Derzeit graust es allen vor den E-Scootern. Leute fordern ein Verbot, die andererseits Verbote der freien Mobilitätswahl mit lautem Protest ablehnen, etwa Fahrverbote für Autos.
Die Deutsche Polizeigewerkschaft fordert ein Verbot von E-Tretrollern. Sie seien eine Gefahr für Fußgänger/innen. Da die Dinger nicht auf Gehwegen fahren dürfen, bezieht der Polizeigewerkschaftler sich auf die Situationen, wo Ältere, Gehbehinderte, Kinder, Sehbehinderte und so weiter, eine Straße überqueren wollen. Die hören die E-Tretroller nicht und könnten auch gar nicht einschätzen, wie sie sich bewegen (können viele auch bei Fahrrädern nicht). Viele Tretrollerfahrer sind auch noch ziemlich unsicher auf den Dingern und beherrschen sie nur ungenügen. Außerdem würden viele sich auch nicht an die Regeln halten und auf Gehwegen fahren. Die Folgen einer solchen Politik (gemeint ist die Genehmigung von E-Tretrollern durch den Bundesverkehrsminister) würden dann auf die Polizei abgewälzt. Und das dürfe nicht sein.

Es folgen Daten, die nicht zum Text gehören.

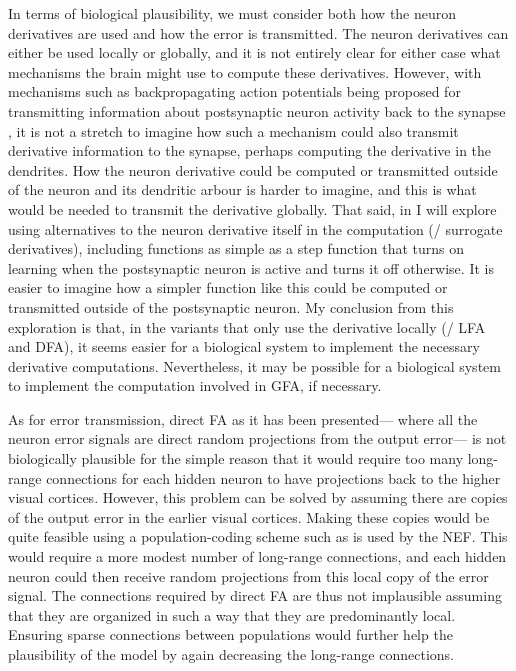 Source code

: In terms of biological plausibility,
we must consider both how the neuron derivatives are used
and how the error is transmitted.
The neuron derivatives can either be used locally or globally,
and it is not entirely clear for either case
what mechanisms the brain might use to compute these derivatives.
However, with mechanisms such as backpropagating action potentials
being proposed for transmitting information about postsynaptic neuron activity
back to the synapse \parencite{Waters2005},
it is not a stretch to imagine how such a mechanism could also transmit
derivative information to the synapse,
perhaps computing the derivative in the dendrites.
How the neuron derivative could be computed or transmitted
outside of the neuron and its dendritic arbour is harder to imagine,
and this is what would be needed to transmit the derivative globally.
That said, in  I will explore using alternatives
to the neuron derivative itself in the computation (\ie/ surrogate derivatives),
including functions as simple as a step function
that turns on learning when the postsynaptic neuron is active
and turns it off otherwise.
It is easier to imagine how a simpler function like this
could be computed or transmitted outside of the postsynaptic neuron.
My conclusion from this exploration is that,
in the variants that only use the derivative locally (\ie/ LFA and DFA),
it seems easier for a biological system to implement the necessary
derivative computations.
Nevertheless, it may be possible for a biological system to implement
the computation involved in GFA, if necessary.

As for error transmission,
direct FA as it has been presented---%
where all the neuron error signals are direct random projections
from the output error---%
is not biologically plausible for the simple reason
that it would require too many long-range connections for each hidden neuron
to have projections back to the higher visual cortices.
However, this problem can be solved
by assuming there are copies of the output error
in the earlier visual cortices.
Making these copies would be quite feasible using a population-coding scheme
such as is used by the NEF.
This would require a more modest number of long-range connections,
and each hidden neuron could then receive random projections
from this local copy of the error signal.
The connections required by direct FA are thus not implausible
assuming that they are organized in such a way that they are predominantly local.
Ensuring sparse connections between populations would further help
the plausibility of the model by again decreasing the long-range connections.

Kann ich nachvollziehen, ist aber auch ein bisschen schräg.
Einer sagte kürzlich zu mir: Wenn das Fahrrad heute erfunden würde, würde es verboten. Es ist schon kurios, wie sehr sich Medien und Vertreter von Fußgänger- oder Polizeiverbänden gegen den Tretroller und immer wieder auch gegen das Fahrrad stellen und es skandalisieren, aber nicht auf die Idee kommen, das ungleich gefährlichere Fahrzeug, das Auto, ähnlichen Forderungen zu unterwerfen: einer rigorosen Beschränkung, am besten verbieten, der Gefahren wegen, die von ihm für Fußgänger/innen (und Radfahrende und E-Scooterfahrende) ausgehen. Es ist doch unverantwortlich, dass die Politik es an die Polizei delegiert, die Regelverstöße durch Autofahrende zu kontrollieren und zu ahnden und die Gefahr, die vom Auto ausgeht, möglichst klein zu halten.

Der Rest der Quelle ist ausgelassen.